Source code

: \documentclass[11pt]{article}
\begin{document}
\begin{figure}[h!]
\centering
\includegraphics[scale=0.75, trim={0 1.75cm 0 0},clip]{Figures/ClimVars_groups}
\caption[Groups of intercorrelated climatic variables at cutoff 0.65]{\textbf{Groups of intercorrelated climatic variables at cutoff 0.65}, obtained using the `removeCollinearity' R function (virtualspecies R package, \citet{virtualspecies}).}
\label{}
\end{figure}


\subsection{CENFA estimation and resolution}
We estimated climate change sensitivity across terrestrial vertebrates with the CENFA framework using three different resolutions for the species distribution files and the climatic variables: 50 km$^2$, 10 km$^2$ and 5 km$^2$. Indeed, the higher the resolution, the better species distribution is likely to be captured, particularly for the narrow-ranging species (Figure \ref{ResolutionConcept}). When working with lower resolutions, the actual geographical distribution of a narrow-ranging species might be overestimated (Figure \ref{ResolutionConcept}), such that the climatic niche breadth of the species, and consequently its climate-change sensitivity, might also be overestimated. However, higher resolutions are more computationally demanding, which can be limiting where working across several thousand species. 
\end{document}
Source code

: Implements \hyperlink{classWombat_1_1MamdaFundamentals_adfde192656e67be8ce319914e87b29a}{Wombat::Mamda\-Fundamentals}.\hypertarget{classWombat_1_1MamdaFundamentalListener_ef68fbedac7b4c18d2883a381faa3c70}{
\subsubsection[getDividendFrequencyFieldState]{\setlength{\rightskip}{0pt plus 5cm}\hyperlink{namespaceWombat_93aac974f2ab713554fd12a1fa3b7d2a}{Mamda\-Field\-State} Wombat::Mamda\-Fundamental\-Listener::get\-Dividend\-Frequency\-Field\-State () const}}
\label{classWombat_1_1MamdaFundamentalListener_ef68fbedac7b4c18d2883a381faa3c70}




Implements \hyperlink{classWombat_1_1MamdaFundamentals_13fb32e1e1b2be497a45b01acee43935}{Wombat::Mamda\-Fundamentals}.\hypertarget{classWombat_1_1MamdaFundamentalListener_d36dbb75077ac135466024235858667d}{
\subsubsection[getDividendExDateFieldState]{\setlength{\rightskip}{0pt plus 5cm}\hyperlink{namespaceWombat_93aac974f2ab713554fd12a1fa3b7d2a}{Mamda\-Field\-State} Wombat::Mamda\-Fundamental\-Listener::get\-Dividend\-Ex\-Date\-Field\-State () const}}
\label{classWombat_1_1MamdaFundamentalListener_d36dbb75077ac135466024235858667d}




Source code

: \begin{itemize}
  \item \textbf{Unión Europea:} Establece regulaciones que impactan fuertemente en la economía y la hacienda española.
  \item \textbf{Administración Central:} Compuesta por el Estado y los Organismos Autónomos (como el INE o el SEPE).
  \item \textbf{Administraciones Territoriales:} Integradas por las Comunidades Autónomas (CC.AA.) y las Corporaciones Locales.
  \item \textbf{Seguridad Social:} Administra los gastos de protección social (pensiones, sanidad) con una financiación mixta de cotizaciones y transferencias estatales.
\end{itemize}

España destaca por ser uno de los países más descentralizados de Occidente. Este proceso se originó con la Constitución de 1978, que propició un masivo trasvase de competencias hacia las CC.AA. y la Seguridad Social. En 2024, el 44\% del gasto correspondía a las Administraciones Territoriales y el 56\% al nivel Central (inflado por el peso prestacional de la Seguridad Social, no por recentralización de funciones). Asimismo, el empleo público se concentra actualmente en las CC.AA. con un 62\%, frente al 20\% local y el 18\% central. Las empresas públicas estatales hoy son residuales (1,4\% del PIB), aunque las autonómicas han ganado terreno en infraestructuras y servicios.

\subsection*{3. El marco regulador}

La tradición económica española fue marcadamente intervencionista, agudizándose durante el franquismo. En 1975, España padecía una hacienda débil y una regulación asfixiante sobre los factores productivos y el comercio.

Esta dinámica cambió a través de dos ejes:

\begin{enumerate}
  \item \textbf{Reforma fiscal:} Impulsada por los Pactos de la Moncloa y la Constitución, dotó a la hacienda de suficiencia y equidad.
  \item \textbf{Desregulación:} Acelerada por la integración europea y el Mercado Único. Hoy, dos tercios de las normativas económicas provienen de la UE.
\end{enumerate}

******************************

■ **TASK DETAILS**: State, with no accompanying text, how many lines of the material contain the string "española".

■ **OUTPUT FOR THIS TASK**: 2